Deficit to remain elevated in the medium term
In 2023, the general government deficit is projected at 3.2% of GDP, down from 4.6% of GDP in 2022 mainly due to better-than-expected tax collection.
The phasing out of most pandemic-related support measures and the lower than projected fiscal impact of measures to mitigate the impact of high energy prices are set to drive the narrowing of public deficit. The net budgetary cost of energy-related measures is expected at 0.9% of GDP in 2023, compared with 1.5% in 2022. This forecast assumes a full phase out of these measures in 2024. At the same time, wage increases for administration and medical personnel, additional financing for oncology, science and research, as well as a substantial public investment package for defense and internal security are the main expenditure-increasing measures in 2023.

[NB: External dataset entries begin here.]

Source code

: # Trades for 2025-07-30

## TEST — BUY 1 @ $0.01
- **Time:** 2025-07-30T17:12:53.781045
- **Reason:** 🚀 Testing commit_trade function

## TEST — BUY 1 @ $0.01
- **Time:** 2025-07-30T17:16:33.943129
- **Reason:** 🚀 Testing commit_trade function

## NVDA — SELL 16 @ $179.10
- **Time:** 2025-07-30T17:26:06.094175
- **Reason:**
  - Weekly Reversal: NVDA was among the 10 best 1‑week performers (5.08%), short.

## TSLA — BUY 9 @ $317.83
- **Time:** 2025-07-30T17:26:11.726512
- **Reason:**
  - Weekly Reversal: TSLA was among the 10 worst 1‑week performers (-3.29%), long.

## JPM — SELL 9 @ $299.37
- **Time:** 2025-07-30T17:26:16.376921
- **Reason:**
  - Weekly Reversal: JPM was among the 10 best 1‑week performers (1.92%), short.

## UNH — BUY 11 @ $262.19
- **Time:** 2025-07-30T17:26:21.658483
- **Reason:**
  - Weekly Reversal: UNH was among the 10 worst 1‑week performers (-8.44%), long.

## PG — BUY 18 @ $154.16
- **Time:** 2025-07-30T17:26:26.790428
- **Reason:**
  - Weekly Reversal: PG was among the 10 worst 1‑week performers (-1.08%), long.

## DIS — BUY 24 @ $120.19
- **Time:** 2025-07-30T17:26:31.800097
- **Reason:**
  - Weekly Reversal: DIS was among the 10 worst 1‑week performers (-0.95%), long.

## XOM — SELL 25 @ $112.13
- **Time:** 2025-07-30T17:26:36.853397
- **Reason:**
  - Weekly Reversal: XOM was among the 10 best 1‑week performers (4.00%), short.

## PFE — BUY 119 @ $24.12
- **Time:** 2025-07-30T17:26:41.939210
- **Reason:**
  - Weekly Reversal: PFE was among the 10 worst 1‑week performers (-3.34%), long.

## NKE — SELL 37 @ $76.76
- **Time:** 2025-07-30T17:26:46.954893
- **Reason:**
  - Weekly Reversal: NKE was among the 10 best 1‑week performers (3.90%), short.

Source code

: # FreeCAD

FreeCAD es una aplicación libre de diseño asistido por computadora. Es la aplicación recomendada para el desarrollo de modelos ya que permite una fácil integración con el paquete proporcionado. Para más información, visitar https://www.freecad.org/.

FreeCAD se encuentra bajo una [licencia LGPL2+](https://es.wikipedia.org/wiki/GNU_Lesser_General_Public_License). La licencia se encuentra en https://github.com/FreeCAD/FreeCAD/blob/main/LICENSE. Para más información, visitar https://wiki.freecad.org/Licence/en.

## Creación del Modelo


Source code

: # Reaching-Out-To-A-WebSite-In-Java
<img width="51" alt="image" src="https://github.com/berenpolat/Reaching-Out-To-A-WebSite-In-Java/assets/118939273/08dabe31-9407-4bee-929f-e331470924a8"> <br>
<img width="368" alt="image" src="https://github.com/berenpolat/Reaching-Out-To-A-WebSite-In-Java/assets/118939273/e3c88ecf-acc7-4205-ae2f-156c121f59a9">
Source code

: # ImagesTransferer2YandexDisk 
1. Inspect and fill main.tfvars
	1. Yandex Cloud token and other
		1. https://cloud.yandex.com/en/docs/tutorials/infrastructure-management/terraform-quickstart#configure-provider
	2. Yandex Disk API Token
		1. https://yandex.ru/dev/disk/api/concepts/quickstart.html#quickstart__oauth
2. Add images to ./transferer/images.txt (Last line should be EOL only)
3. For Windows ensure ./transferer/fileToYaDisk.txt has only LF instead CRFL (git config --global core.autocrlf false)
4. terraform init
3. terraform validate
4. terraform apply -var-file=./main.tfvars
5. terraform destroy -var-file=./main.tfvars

In 2024, the government deficit is projected to decrease slightly to 3.1% of GDP. The impact of the phasing-out of energy-related measures by the end of 2023 will be more than offset by additional expenditure measures foreseen for 2024, including public wage increases (teachers, sectoral ministries and institutions), additional financing to healthcare and education, supplementary payments to pensioners and targeted support for the sharp increase in mortgage interest rates as well as development of technical infrastructure of the external border. The introduction of corporate income tax advance payments from the financial sector, an increase in the rates for a number of excise products and additional dividend payments from state owned companies are expected to yield a moderate increase in revenue.
In 2025, the government deficit is forecast to remain at 3.1% of GDP as both revenue and expenditure are expected to grow in line with nominal GDP.
The debt-to-GDP ratio is projected to reach 41.7% in 2023, increase to 42.3% in 2024 and 43.2% in 2025 due to positive stock-flow adjustment and nominal GDP growth being lower than debt growth.